BEGIN Record set

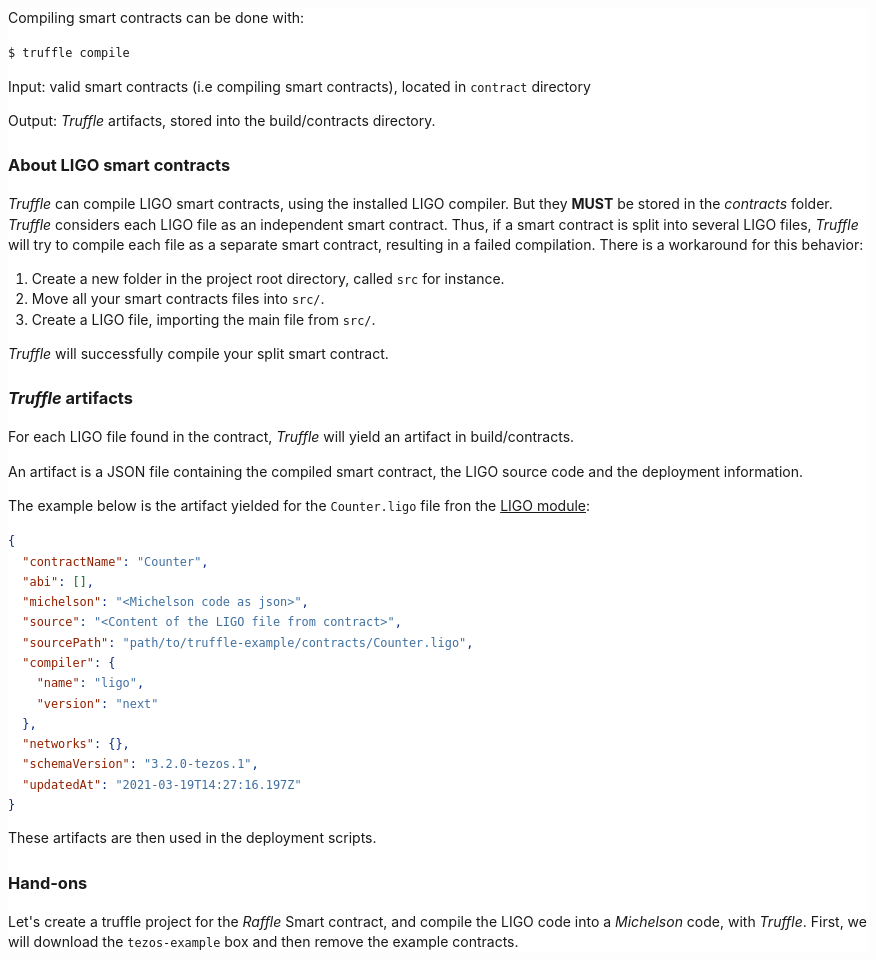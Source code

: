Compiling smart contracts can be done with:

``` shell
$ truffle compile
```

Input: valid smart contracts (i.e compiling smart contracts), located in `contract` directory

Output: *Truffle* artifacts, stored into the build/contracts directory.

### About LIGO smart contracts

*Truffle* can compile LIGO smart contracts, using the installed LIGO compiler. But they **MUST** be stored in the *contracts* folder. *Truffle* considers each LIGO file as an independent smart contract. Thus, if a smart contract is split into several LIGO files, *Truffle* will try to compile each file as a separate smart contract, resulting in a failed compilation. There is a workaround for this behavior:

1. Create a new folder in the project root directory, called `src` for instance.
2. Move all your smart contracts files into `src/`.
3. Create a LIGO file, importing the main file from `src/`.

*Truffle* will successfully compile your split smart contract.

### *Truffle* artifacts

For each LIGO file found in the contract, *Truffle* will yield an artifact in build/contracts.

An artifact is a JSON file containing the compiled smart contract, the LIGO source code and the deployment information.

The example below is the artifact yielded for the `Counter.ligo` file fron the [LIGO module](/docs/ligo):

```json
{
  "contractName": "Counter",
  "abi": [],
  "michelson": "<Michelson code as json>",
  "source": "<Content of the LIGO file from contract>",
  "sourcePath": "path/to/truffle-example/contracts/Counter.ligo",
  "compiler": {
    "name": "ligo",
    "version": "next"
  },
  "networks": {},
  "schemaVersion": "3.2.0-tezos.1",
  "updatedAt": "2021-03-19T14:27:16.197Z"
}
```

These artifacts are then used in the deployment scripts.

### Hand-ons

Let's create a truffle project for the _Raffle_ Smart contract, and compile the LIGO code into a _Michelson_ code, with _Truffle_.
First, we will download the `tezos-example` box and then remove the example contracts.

END Record set
BEGIN Record set

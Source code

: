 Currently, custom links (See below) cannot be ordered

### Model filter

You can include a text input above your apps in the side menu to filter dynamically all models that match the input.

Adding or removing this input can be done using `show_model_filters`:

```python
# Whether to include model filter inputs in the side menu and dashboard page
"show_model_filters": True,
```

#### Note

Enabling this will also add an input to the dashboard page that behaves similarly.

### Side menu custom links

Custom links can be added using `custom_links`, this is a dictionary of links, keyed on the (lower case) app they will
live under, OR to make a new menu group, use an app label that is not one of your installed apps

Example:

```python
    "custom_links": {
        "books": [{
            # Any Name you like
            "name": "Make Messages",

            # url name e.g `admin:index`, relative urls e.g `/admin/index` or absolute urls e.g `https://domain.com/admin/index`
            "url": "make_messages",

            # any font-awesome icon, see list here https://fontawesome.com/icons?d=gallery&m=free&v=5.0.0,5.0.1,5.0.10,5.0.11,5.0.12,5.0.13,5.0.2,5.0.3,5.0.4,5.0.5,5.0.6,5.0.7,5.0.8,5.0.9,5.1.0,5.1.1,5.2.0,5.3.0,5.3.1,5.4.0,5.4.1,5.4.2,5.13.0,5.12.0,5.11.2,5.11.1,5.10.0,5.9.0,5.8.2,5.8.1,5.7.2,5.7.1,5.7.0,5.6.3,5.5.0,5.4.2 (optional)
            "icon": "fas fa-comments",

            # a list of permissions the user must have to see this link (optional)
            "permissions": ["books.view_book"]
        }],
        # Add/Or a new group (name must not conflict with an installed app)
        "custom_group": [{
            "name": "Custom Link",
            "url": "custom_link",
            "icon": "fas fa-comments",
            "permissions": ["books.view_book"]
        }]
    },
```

END Record set
BEGIN Record set

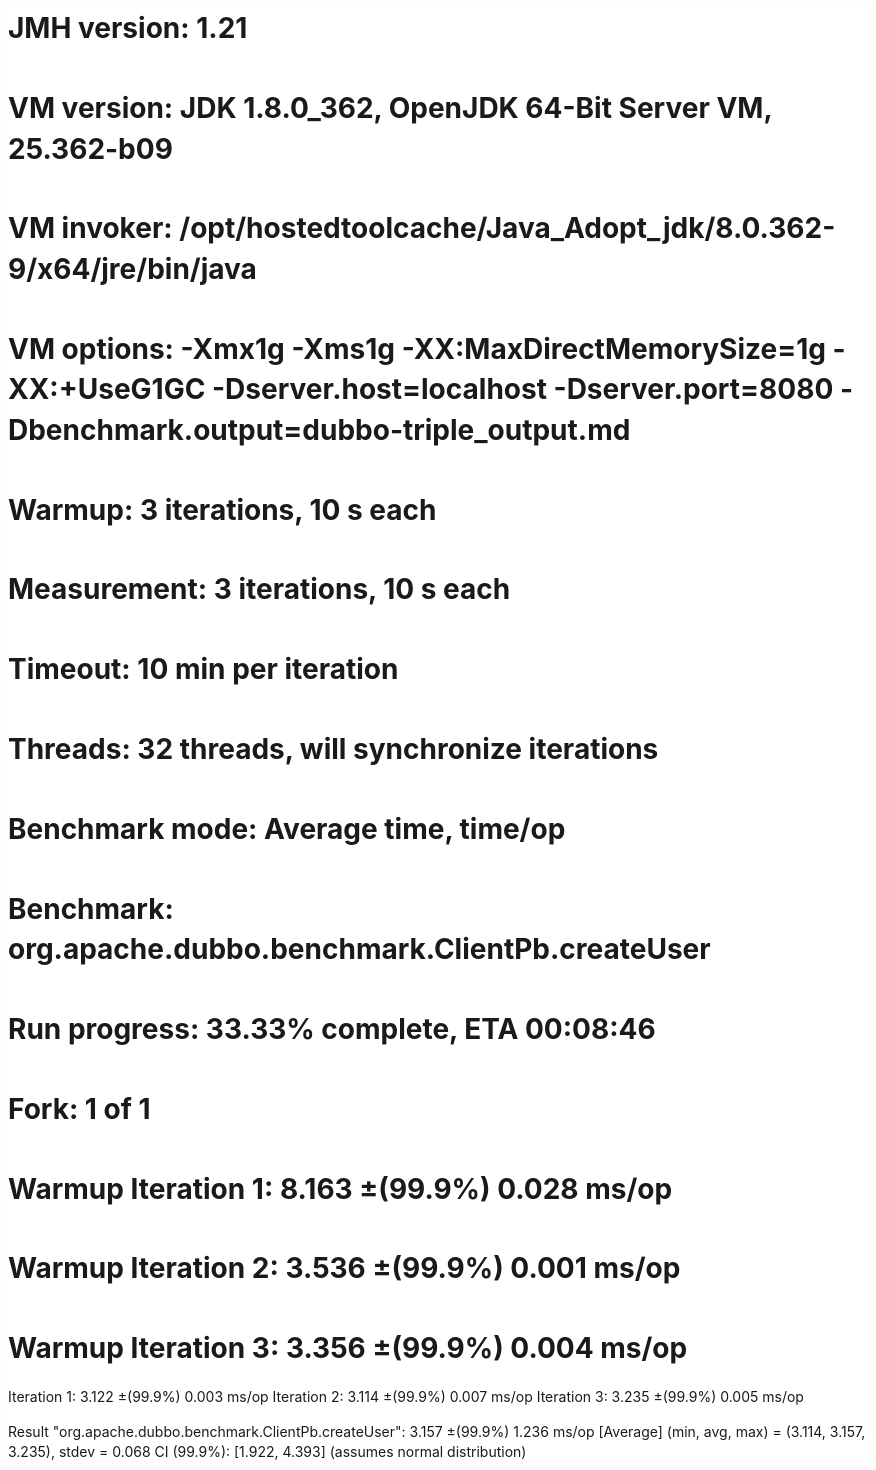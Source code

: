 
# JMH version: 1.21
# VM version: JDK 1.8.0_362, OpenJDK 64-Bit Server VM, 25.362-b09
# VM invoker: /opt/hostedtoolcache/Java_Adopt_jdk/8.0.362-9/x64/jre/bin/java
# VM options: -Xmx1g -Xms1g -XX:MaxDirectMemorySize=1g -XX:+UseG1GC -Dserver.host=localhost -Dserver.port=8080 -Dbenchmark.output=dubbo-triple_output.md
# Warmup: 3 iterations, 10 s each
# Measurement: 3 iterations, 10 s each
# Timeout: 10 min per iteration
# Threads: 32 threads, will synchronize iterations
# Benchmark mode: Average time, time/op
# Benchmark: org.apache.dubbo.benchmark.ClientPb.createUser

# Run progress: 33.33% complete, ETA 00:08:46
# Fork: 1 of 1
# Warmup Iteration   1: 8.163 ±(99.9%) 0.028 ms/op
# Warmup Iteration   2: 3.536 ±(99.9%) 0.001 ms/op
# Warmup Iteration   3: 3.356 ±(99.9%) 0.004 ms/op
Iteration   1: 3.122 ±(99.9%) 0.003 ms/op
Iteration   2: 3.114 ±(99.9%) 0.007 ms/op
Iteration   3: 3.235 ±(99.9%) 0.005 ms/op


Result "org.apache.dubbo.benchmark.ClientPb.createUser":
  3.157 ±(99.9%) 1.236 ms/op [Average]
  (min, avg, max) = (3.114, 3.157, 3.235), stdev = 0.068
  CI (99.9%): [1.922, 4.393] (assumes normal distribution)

END Record set

Give again, word for word, every line of the listing above from the one with "# Warmup: 3 iterations, 10 s each" to the one with "CI (99.9%): [1.922, 4.393]", both inclusive, and nothing beyond them.

# Warmup: 3 iterations, 10 s each
# Measurement: 3 iterations, 10 s each
# Timeout: 10 min per iteration
# Threads: 32 threads, will synchronize iterations
# Benchmark mode: Average time, time/op
# Benchmark: org.apache.dubbo.benchmark.ClientPb.createUser

# Run progress: 33.33% complete, ETA 00:08:46
# Fork: 1 of 1
# Warmup Iteration   1: 8.163 ±(99.9%) 0.028 ms/op
# Warmup Iteration   2: 3.536 ±(99.9%) 0.001 ms/op
# Warmup Iteration   3: 3.356 ±(99.9%) 0.004 ms/op
Iteration   1: 3.122 ±(99.9%) 0.003 ms/op
Iteration   2: 3.114 ±(99.9%) 0.007 ms/op
Iteration   3: 3.235 ±(99.9%) 0.005 ms/op


Result "org.apache.dubbo.benchmark.ClientPb.createUser":
  3.157 ±(99.9%) 1.236 ms/op [Average]
  (min, avg, max) = (3.114, 3.157, 3.235), stdev = 0.068
  CI (99.9%): [1.922, 4.393] (assumes normal distribution)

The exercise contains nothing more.